All lines in the data below carrying the string "update" are to be located and copied.
═════ RECORD EXCERPTS ═════
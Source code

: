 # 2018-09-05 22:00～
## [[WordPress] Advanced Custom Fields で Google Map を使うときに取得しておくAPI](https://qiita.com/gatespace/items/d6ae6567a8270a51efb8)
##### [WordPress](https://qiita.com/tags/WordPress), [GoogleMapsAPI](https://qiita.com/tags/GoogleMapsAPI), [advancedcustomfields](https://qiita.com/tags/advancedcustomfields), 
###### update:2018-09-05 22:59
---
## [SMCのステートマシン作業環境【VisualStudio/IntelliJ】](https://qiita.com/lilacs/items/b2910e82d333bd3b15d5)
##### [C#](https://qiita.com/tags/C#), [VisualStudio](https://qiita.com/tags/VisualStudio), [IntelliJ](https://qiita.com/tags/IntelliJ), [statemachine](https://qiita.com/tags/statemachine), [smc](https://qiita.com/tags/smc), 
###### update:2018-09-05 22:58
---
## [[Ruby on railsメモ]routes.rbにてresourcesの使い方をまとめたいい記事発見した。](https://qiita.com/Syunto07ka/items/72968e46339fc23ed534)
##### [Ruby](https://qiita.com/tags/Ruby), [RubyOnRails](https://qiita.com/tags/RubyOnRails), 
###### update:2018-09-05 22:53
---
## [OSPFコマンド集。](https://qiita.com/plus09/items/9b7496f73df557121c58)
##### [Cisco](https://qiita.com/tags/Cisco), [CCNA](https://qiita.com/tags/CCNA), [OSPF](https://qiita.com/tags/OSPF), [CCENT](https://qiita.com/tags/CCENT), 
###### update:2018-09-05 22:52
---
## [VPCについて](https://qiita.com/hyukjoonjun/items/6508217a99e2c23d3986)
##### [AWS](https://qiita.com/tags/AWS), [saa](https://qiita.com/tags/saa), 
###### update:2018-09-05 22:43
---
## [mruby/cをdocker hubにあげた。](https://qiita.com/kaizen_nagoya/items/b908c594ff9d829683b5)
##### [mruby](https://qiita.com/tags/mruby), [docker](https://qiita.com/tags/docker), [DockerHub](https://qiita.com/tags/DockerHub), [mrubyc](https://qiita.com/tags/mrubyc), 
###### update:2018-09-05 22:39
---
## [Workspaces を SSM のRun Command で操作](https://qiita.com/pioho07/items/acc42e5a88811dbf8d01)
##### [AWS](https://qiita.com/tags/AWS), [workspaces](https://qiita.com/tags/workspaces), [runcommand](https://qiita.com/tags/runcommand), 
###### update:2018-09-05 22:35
═════
→ **ANSWER TO THE PROBLEM**
###### update:2018-09-05 22:59
###### update:2018-09-05 22:58
###### update:2018-09-05 22:53
###### update:2018-09-05 22:52
###### update:2018-09-05 22:43
###### update:2018-09-05 22:39
###### update:2018-09-05 22:35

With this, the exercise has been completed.